Los tres fragmentos de mosaico forman parte de una única pieza que decoraba el suelo de la estancia principal de una villa romana, las teselas son polícromas y el estilo tardío, a base de motivos geométricos y otros dibujos naturalistas como hojas de acanto, unas series que lo sitúan en el siglo IV, al igual que otros localizados en Siria, según ha explicado a Efe el arqueólogo Ernesto Rangel. Rangel, que ha dirigido la excavación junto al también arqueólogo Juan Manuel Cano, ha señalado que los fragmentos hallados forman parte de las orlas perimetrales del mosaico que, seguramente, tendría un motivo decorativo central que no se ha conservado, puesto que el conjunto está interrumpido por los cimientos de la Iglesia de San Vicente Mártir, erigida en el siglo XVIII.

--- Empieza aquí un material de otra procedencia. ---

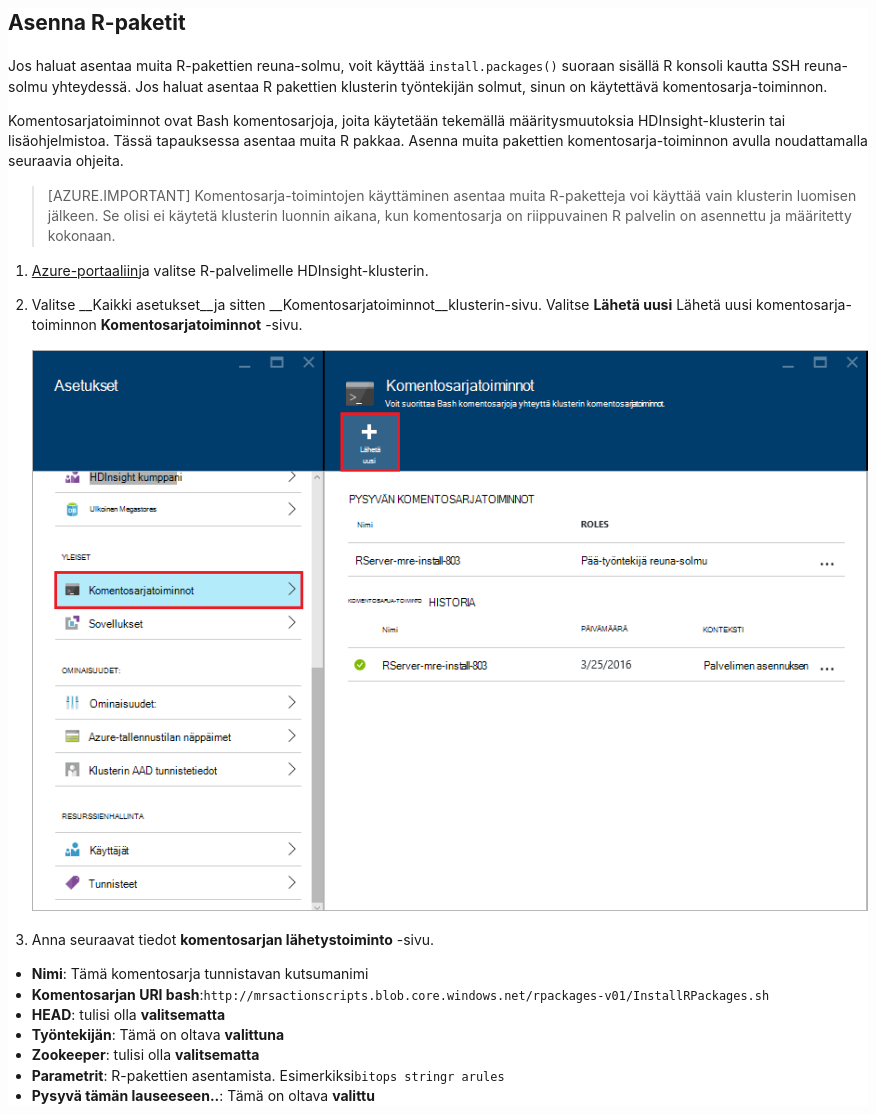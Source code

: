 ## <a name="install-r-packages"></a>Asenna R-paketit

Jos haluat asentaa muita R-pakettien reuna-solmu, voit käyttää `install.packages()` suoraan sisällä R konsoli kautta SSH reuna-solmu yhteydessä. Jos haluat asentaa R pakettien klusterin työntekijän solmut, sinun on käytettävä komentosarja-toiminnon.

Komentosarjatoiminnot ovat Bash komentosarjoja, joita käytetään tekemällä määritysmuutoksia HDInsight-klusterin tai lisäohjelmistoa. Tässä tapauksessa asentaa muita R pakkaa. Asenna muita pakettien komentosarja-toiminnon avulla noudattamalla seuraavia ohjeita.

> [AZURE.IMPORTANT] Komentosarja-toimintojen käyttäminen asentaa muita R-paketteja voi käyttää vain klusterin luomisen jälkeen. Se olisi ei käytetä klusterin luonnin aikana, kun komentosarja on riippuvainen R palvelin on asennettu ja määritetty kokonaan.

1. [Azure-portaaliin](https://portal.azure.com)ja valitse R-palvelimelle HDInsight-klusterin.

2. Valitse __Kaikki asetukset__ja sitten __Komentosarjatoiminnot__klusterin-sivu. Valitse __Lähetä uusi__ Lähetä uusi komentosarja-toiminnon __Komentosarjatoiminnot__ -sivu.

    ![Kuva komentosarjan toiminnot-sivu](./media/hdinsight-getting-started-with-r/newscriptaction.png)

3. Anna seuraavat tiedot __komentosarjan lähetystoiminto__ -sivu.

  - __Nimi__: Tämä komentosarja tunnistavan kutsumanimi
  - __Komentosarjan URI bash__:`http://mrsactionscripts.blob.core.windows.net/rpackages-v01/InstallRPackages.sh`
  - __HEAD__: tulisi olla __valitsematta__
  - __Työntekijän__: Tämä on oltava __valittuna__
  - __Zookeeper__: tulisi olla __valitsematta__
  - __Parametrit__: R-pakettien asentamista. Esimerkiksi`bitops stringr arules`
  - __Pysyvä tämän lauseeseen..__: Tämä on oltava __valittu__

La excavación efectuada con motivo de la remodelación de la plaza del pueblo ha dejado al descubierto los restos de una iglesia anterior, también dedicada a San Vidente Mártir, de entre el siglo XV y el XVI, de tal modo que uno de los restos del muro de las naves de esta antigua iglesia también interrumpe el mosaico romano. Ernesto Rangel ha explicado que toda la extensión de la campiña sevillana contaba con un conjunto de villas que conformaban una red dedicada a la producción de aceite de oliva para su exportación, de ahí el tardío esplendor que permitía decoraciones como este mosaico que, según los tres fragmentos conservados, tenía no menos de seis metros de lado, lo que también da una idea del aire señorial de la estancia que decoraba.

Estas villas, según el arqueólogo, eran núcleos autosuficientes y además de las estancias de los señores contaban con viviendas anejas para los trabajadores, almazara, molino de trigo, horno y herrería entre otras instalaciones propias del laboreo agrícola. Los restos de muros antiguos excavados junto al mosaico reflejan el periodo de decadencia en el que se sumió el imperio, ya que en su construcción se empleó un cúmulo de materiales de menor calidad y se aprovecharon restos arquitectónicos de elementos previos como trozos de fustes de columnas y trozos de tejas romanas.

La excavación efectuada en torno a la actual Iglesia de San Vicente, a uno y otro lado del edificio, ha dejado al descubierto el trazado completo de la anterior iglesia mudéjar sobre la que se edificó la actual en el siglo XVIII, y entre otros elementos de ese época ha quedado al descubierto un aljibe cuya estructura se ha conservado casi completa.